The series seems to find a way to balance the origins of the franchise with the modern day while doing its best- and largely succeeding- to become a programme untethered by any particular time however much certain decades seem to prevail. Even the most contemporary actions- such as when photos posted on Twitter cause a stir- could easily have been done in the old days by the staple of 80s high school dramas- putting lots of photocopied posters up.

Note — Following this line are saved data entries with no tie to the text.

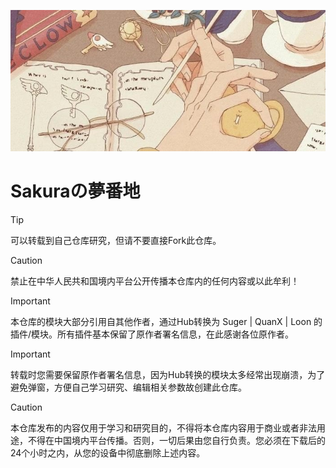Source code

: [![Banner1](Notion/Eva/Sakuras.jpg)](https://t.me/Siakiura)

# Sakuraの夢番地

> [!TIP]
> 可以转载到自己仓库研究，但请不要直接Fork此仓库。

> [!CAUTION]
> 禁止在中华人民共和国境内平台公开传播本仓库内的任何内容或以此牟利！

> [!IMPORTANT]
> 本仓库的模块大部分引用自其他作者，通过Hub转换为 Suger | QuanX | Loon 的插件/模块。所有插件基本保留了原作者署名信息，在此感谢各位原作者。

> [!IMPORTANT]
> 转载时您需要保留原作者署名信息，因为Hub转换的模块太多经常出现崩溃，为了避免弹窗，方便自己学习研究、编辑相关参数故创建此仓库。

> [!CAUTION]
> 本仓库发布的内容仅用于学习和研究目的，不得将本仓库内容用于商业或者非法用途，不得在中国境内平台传播。否则，一切后果由您自行负责。您必须在下载后的24个小时之内，从您的设备中彻底删除上述内容。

It’s certainly a series with parental issues with all of the adults being somewhere between cagey and unhinged. I do feel the writers occasionally use this as a means to bludgeon the teenagers a little too much but it does add a coating of melodrama. Madchen Amick especially, a Twin Peaks alumni of course, seems quite bananas at times! As for the Blossoms, well their life in a large house brings to mind a bitter Addams Family. Fathers are generally seen in a more sympathetic light- hen pecked, doing their best, struggling to cope and acting to protect their kids even if its outside the law.
What is rewarding though is that the parents’ stories are explored and even if you can’t agree with their behaviour you can see why they are as they are. In fact they are so colourful that some of the kids seem a little bland by comparison. In particular I don’t get Archie at all; initially presented as the all American high school good guy he seems to be slotted into various relationships and plots at will without much direction. 

All of the cast are great and largely due to the material some of them get the opportunity to really go for it. Lili Reinhart is tremendous as Betty Cooper whose preppy enthusiasm is tempered both by a sense of fair play and a dark streak (though I feel the latter aspect surfaces too early in the narrative). She and Camila Mendes’s new girl in town Veronica Lodge are undoubtedly the stars as their burgeoning friendship and investigative e prowess lead to many a good scene. Veronica’s arc is the most satisfying as she adjusts to her reduced status having clearly been something of a cruel Queen Bee back in New York and the performance is always spot on. Madelaine Petsch gets the most dramatic arc and pulls off some pretty bizarre behaviour as grieving and slightly unhinged Cheryl who is Jason’s twin.

Both Madchen Amick and Nathalie Boltt are tremendous as bitter matriachs plus there’s more understated but no less effective turns from Luke Perry as Archie’s Dad and Cole Sporuse as narrator, amateur sleuth and hilariously monickered Jughead Jones. (his unseen sister is called Jellybean!). I just can’t get used to that name especially when in more romantic scenes Betty whom he ends up dating calls him “Juggy”.

The season’s conclusion is as odd as its opening; with the killer already revealed in part 12 you wonder what is left to do but it turns out rather a lot of tying up is needed, rather too much in fact resulting in very abrupt cuts and short scenes. There’s also some setting up for season 2 the final scene of which, while dramatic and definitely sure to bring viewers back, feels too random a shock. We are told though its “anything but random”

Whether subsequent seasons (the second is already being shown) can sustain the mystery and intrigue without turning into a soap opera is debateable but these 13 episodes are packed with twists and turns and highly watchable sequences.